The future of classical musicians and institutions and why we should all think about it
By Peter Alexander
In 2014, almost all stories about classical music have a subtext: crisis.
The crisis boils down to two trends: the increasing cost of doing business—salaries, facility and production costs—combined with decreasing income—aging and shrinking audiences, loss of revenue from tickets and recordings, declining contributions. Just about all of our classical music institutions have to address both trends.
Sometimes the crisis is the actual subject of media stories, as in my earlier post about financial issues at the Metropolitan and other opera companies around the country. But whether previewing concerts at the Colorado Music Festival, discussing candidates for CMF music director, or previewing the 2015 season at Central City Opera, that crisis is always part of the story.
Several recent articles I have seen touched directly on the crisis and the future of classical music:
Controversy continues to rage about the claim by Metropolitan Opera general director Peter Gelb that the Met has to retrench because opera attendance is falling everywhere. While Gelb’s remarks are partly a negotiating tactic aimed at the powerful musicians’ and stage hands’ unions, they touched issues that many people have been thinking about.

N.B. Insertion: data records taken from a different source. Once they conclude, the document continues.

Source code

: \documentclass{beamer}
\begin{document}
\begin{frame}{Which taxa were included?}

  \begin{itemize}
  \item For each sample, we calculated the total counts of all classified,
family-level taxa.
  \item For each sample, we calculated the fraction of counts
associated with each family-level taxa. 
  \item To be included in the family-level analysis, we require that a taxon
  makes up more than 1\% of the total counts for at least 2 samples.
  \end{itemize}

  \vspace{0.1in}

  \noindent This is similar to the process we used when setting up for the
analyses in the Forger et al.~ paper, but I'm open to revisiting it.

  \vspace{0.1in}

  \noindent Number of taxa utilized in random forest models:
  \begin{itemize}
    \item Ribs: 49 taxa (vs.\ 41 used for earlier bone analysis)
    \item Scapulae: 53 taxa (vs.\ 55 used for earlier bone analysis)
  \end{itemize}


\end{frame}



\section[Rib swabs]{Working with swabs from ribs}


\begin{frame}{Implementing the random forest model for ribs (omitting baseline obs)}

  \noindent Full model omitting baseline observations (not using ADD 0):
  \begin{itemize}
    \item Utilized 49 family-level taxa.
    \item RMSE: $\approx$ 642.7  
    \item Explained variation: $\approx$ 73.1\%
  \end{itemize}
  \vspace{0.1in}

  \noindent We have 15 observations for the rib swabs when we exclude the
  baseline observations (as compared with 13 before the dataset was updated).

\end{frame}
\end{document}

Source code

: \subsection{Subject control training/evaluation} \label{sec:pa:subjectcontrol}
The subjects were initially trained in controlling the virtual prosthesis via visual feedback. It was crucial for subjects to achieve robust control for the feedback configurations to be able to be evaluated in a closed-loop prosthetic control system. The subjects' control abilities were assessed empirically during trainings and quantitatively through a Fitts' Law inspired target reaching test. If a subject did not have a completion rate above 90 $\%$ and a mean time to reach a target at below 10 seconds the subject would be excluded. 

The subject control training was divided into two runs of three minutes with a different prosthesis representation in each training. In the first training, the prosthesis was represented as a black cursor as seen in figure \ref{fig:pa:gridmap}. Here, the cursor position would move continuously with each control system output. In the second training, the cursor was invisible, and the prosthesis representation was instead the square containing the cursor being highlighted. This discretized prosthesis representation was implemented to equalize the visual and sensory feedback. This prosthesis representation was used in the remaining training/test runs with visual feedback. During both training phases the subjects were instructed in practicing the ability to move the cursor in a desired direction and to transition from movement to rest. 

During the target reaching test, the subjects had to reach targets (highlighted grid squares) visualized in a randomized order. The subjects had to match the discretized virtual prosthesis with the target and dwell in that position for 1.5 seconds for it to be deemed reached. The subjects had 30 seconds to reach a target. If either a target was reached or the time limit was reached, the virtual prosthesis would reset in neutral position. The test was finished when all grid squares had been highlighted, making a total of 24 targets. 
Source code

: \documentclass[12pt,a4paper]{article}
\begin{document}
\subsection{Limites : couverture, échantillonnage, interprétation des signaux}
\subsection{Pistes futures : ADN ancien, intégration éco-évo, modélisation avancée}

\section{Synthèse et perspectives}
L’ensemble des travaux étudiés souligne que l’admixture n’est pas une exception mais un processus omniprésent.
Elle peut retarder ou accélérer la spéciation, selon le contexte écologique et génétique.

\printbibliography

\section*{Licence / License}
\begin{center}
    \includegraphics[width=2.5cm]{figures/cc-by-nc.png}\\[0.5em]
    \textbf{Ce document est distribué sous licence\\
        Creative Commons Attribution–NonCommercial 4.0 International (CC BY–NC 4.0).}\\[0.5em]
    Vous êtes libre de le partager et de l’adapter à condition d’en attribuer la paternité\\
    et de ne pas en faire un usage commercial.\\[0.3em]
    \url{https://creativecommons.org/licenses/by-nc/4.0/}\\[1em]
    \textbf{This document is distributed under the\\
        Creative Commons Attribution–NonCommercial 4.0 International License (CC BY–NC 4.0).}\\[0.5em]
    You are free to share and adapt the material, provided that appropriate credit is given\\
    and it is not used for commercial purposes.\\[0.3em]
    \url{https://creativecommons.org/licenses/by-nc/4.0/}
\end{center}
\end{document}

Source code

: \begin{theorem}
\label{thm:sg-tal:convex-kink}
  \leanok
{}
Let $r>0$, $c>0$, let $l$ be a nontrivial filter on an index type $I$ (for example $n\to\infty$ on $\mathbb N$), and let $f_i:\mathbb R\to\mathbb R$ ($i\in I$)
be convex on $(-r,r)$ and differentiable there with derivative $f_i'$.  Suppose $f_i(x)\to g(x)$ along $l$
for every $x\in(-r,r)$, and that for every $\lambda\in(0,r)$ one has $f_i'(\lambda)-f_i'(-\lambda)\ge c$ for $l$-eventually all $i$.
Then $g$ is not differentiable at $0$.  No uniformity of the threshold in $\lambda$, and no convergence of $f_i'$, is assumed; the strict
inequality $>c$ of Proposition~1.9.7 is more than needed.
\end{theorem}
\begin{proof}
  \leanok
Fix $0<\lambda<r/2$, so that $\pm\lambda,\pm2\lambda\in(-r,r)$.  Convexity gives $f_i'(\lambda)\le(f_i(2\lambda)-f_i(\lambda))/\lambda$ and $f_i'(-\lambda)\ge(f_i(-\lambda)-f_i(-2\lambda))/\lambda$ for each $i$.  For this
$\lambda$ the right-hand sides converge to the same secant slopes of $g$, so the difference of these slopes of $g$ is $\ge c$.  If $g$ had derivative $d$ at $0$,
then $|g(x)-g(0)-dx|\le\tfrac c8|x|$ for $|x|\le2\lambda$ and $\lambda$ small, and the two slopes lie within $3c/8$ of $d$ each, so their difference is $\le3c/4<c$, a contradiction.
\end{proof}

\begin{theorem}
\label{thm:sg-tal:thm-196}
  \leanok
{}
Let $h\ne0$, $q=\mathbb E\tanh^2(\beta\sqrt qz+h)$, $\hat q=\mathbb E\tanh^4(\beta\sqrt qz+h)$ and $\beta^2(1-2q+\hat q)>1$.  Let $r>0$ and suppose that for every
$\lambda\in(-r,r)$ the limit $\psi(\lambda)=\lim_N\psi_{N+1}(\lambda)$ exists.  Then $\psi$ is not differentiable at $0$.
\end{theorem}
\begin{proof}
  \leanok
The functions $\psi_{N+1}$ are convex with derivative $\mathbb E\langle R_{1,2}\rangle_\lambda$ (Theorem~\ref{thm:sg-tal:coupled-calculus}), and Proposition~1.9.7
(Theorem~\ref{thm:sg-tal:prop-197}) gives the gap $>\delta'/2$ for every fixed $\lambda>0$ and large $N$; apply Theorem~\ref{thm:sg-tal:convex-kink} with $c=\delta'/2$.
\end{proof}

They also aroused a whole hornet’s nest of responders. One commentator known for his gossipy style, Norman Lebrecht, even accused Gelb of lying. Arts blogger Greg Sandow, who writes explicitly on the “the future of classical music,” gave a measured response to the furor that—having actual facts and figures about classical audiences—is definitely worth a read.
Elsewhere, the Wall Street Journal had its own appraisal of Gelb’s remarks, and several other bloggers joined the fray, here and here. There’s more, if you are willing to search the internet.
Closer to home, Colorado Public Radio reports that the Colorado Symphony has found a creative way to cover some of their overhead costs: paying the rent for Denver’s Boettcher Concert Hall in part with tickets that the city’s arts agency, Denver Arts and Ventures, can distribute to people who would otherwise not be able to attend symphony performances.
On the basis of CPR’s story, this appears to be a classic win-win. The orchestra saves on their costs, they likely don’t lose any ticket sales, and the city has the opportunity to increase the reach of one of its flagship cultural institutions.
This is a promising idea. We should all watch how it plays out for both the orchestra—which faces a new challenge in 2015 when Boettcher Hall is closed for renovations—and the City of Denver.
UPDATE: Read this story by Ray Mark Rinaldi in the Denver Post on the future of the Denver Perfroming Arts Complex and Boettcher Concert Hall.
Apart form these two organizations, the question remains just how much of a crisis classical music faces in 2014. First some perspective on the question. As long as I have been working in classical music, there has been talk about crisis. The audiences have been getting older for so long that, Lazarus-like, the thread of their lives must have been retied by someone.
Nevertheless, there can be little doubt that audiences have been shrinking for some time—shrinking more in some places, less in others, and in a few happy outliers, growing. (The figures graphed by Greg Sandow are particularly illuminating.)
The shrinkage has reached the point that directors of classical music institutions are talking openly about it—whether it’s Peter Gelb saying the Metropolitan Opera is facing bankruptcy, or Central City Opera’s Pat Pearce seeking ways to find new audiences, or Andrew Bradford, the new executive director of the Colorado Music Festival, saying “I don’t buy at all this argument that . . . classical music is dying.”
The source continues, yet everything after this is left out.